SOURCE MATERIAL.
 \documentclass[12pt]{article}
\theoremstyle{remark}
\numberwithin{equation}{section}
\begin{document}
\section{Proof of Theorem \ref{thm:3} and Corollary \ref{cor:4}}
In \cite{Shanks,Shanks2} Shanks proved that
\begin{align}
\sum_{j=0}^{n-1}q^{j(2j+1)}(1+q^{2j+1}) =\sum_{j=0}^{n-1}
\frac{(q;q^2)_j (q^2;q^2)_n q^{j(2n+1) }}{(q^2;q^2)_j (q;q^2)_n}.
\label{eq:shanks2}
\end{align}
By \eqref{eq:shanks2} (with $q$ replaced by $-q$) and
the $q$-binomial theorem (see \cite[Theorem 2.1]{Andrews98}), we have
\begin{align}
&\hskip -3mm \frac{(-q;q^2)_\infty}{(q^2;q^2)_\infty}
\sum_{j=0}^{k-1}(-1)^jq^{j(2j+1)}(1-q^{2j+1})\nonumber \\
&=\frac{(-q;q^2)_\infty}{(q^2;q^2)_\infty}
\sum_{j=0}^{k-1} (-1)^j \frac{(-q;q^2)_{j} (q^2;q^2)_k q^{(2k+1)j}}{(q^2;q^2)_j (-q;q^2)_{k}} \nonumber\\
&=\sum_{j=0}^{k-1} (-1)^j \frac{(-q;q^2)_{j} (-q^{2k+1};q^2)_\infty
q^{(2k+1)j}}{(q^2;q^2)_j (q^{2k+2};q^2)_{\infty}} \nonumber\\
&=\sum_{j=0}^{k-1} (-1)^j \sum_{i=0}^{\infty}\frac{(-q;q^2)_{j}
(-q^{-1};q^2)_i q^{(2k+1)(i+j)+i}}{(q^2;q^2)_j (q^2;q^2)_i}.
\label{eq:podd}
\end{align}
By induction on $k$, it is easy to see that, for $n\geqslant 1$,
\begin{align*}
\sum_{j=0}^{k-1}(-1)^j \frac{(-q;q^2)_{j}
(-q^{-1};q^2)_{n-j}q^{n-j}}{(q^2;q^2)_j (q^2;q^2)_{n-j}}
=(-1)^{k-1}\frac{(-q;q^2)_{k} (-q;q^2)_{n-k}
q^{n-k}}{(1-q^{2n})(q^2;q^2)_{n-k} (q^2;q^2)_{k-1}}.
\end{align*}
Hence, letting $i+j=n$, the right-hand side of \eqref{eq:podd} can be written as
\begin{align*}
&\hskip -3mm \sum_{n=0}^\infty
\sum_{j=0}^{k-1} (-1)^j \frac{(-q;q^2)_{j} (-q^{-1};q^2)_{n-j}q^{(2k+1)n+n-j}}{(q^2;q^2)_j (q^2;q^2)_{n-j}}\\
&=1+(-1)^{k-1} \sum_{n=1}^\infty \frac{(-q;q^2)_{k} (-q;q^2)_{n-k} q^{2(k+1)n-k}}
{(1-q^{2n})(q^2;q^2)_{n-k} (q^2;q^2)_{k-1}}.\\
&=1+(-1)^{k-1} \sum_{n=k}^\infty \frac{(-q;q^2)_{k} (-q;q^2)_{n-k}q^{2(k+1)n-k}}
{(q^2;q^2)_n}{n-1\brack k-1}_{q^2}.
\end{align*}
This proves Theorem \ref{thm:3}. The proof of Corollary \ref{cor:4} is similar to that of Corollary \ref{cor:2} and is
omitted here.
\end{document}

...

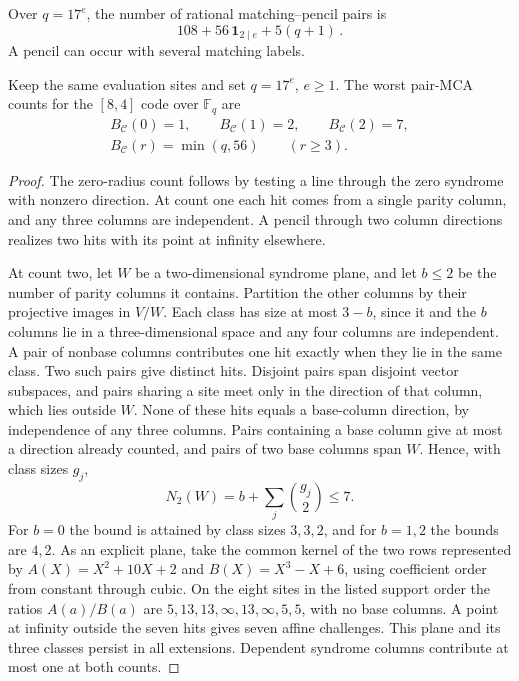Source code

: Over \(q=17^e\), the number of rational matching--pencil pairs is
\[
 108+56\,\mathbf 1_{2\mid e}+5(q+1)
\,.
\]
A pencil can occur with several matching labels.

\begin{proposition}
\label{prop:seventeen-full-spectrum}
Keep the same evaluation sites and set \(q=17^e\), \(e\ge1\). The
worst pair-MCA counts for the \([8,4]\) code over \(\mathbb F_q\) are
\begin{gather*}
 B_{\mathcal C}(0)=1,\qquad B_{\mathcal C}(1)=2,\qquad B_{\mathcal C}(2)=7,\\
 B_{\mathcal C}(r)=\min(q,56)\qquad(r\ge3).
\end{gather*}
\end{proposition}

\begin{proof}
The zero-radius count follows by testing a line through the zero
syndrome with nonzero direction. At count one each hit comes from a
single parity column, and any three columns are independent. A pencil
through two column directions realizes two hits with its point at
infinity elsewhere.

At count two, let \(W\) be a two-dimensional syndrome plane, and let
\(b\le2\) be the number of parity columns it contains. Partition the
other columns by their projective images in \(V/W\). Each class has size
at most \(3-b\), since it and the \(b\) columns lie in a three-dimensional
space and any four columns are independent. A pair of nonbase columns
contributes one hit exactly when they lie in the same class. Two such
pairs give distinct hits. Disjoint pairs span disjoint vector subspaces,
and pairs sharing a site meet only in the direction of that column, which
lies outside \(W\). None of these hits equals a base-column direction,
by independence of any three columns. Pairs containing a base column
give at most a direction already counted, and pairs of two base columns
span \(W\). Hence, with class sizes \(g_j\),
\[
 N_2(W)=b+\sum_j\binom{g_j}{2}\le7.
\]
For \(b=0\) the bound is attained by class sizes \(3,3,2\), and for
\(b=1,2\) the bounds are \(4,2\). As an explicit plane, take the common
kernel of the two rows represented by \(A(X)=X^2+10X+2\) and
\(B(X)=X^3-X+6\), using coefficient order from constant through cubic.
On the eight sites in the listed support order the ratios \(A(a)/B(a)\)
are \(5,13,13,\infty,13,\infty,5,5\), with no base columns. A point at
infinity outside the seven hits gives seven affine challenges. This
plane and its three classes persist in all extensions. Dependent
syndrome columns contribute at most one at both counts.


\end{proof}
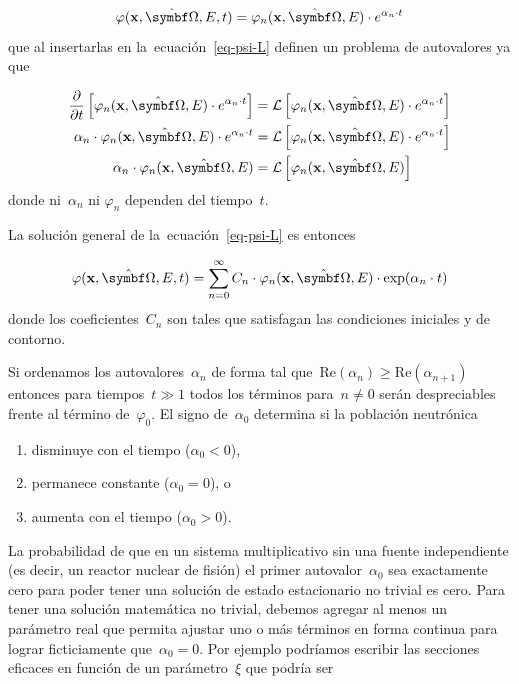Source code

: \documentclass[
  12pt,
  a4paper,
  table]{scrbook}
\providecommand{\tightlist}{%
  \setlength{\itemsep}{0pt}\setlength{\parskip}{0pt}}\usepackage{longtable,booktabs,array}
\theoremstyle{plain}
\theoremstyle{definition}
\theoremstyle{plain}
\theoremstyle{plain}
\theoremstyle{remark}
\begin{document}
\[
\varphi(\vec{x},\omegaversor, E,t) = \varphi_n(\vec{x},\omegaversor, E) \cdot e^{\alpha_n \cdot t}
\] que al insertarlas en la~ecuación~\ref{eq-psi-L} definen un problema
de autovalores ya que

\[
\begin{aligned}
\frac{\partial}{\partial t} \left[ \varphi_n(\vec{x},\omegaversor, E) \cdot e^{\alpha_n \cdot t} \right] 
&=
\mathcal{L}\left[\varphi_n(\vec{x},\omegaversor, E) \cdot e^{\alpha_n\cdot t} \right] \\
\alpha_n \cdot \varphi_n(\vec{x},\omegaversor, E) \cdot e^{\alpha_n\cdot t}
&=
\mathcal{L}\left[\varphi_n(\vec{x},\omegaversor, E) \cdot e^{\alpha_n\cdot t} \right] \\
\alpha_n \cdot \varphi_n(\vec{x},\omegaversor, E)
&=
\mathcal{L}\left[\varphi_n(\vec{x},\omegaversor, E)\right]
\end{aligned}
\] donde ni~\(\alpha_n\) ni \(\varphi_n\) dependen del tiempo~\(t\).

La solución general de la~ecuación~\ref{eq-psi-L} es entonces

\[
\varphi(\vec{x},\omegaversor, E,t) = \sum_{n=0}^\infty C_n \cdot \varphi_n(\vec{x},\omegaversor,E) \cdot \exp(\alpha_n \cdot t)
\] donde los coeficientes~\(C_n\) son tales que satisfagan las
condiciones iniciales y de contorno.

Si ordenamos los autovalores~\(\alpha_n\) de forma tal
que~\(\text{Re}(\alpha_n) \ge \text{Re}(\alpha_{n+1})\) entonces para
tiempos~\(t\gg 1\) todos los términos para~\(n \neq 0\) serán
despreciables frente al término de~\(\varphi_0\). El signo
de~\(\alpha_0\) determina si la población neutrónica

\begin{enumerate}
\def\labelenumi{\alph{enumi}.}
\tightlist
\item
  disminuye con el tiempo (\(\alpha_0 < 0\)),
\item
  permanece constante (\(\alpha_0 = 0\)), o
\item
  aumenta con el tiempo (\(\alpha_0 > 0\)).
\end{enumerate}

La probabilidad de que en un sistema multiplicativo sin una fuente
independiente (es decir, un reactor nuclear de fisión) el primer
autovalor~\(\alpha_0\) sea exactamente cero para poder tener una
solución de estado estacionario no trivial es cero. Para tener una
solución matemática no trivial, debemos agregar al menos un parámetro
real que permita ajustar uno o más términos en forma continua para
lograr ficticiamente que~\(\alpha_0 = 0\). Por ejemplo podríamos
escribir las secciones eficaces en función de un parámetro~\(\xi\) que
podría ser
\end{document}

==

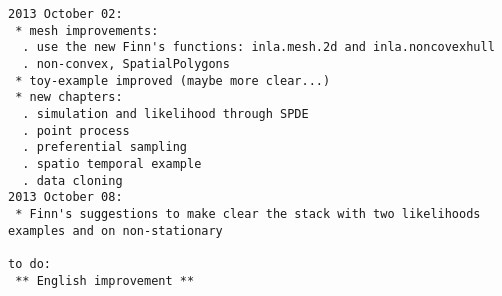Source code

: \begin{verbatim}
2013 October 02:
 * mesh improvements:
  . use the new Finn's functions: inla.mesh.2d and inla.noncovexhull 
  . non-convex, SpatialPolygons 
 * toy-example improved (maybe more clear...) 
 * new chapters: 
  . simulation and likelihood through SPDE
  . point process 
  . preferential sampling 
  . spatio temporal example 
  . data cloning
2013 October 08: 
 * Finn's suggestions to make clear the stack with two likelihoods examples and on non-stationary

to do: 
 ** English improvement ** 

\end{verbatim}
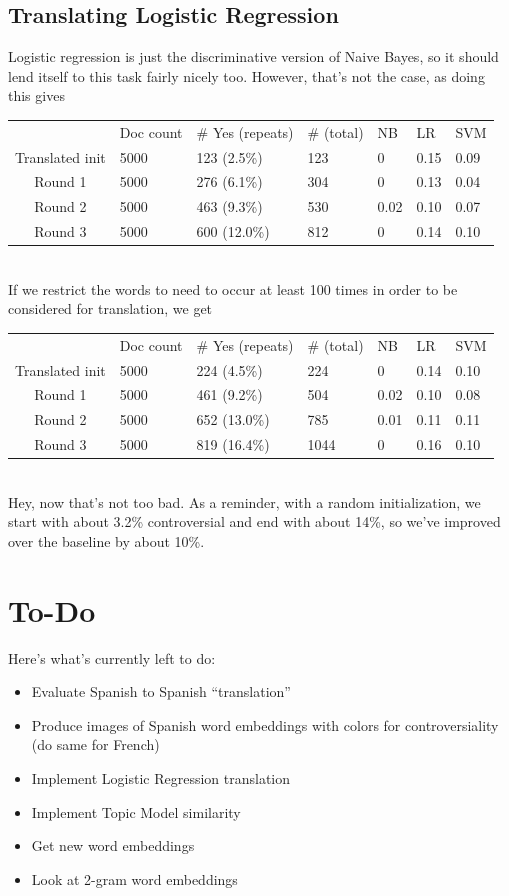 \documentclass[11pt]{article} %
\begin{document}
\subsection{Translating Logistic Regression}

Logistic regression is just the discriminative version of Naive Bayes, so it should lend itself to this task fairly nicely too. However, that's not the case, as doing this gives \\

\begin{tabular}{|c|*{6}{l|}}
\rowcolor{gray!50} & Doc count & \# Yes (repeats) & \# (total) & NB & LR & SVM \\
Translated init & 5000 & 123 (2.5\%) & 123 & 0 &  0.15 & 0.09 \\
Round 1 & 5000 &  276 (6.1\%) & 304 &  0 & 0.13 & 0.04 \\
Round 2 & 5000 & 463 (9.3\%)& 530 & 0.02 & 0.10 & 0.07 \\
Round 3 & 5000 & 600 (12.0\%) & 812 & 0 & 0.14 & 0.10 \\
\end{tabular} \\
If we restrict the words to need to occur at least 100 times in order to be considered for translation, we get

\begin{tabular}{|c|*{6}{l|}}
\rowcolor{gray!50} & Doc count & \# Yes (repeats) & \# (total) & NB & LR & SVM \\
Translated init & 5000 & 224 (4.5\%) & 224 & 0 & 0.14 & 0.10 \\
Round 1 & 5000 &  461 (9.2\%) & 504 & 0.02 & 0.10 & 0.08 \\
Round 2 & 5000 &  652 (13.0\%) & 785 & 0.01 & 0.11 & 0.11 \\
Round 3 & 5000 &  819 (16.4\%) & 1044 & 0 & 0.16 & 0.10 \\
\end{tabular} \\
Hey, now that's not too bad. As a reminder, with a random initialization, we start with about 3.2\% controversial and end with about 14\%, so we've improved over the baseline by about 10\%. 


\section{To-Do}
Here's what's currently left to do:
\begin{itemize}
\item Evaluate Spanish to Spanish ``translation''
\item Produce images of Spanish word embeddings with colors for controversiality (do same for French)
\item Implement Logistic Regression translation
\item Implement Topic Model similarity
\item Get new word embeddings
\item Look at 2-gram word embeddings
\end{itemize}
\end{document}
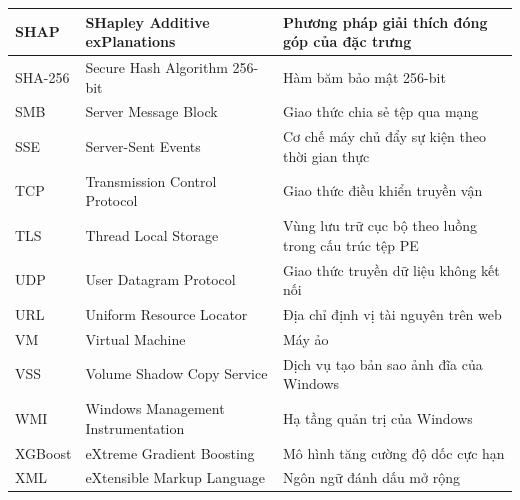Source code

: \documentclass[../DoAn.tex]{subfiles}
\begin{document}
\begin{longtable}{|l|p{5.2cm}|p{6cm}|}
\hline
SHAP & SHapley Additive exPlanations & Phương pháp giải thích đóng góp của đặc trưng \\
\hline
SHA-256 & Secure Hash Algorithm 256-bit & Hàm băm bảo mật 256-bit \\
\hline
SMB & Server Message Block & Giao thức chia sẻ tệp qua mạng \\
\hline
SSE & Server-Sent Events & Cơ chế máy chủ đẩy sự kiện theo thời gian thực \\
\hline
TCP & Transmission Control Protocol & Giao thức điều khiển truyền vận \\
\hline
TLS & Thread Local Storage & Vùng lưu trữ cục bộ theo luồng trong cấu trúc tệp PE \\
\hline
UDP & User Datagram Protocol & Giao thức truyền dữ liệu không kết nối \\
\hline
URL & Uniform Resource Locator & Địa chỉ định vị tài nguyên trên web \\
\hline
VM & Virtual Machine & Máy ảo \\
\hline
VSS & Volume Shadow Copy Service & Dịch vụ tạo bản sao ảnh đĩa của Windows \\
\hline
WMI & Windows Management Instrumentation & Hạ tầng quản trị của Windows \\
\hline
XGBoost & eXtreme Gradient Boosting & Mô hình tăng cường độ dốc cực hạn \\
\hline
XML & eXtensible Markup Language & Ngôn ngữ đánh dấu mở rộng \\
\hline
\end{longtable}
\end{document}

EXERCISE DESCRIPTION.
Using the listing, copy every line where the word "Protocol" shows up.

EXERCISE RESPONSE.
TCP & Transmission Control Protocol & Giao thức điều khiển truyền vận \\
UDP & User Datagram Protocol & Giao thức truyền dữ liệu không kết nối \\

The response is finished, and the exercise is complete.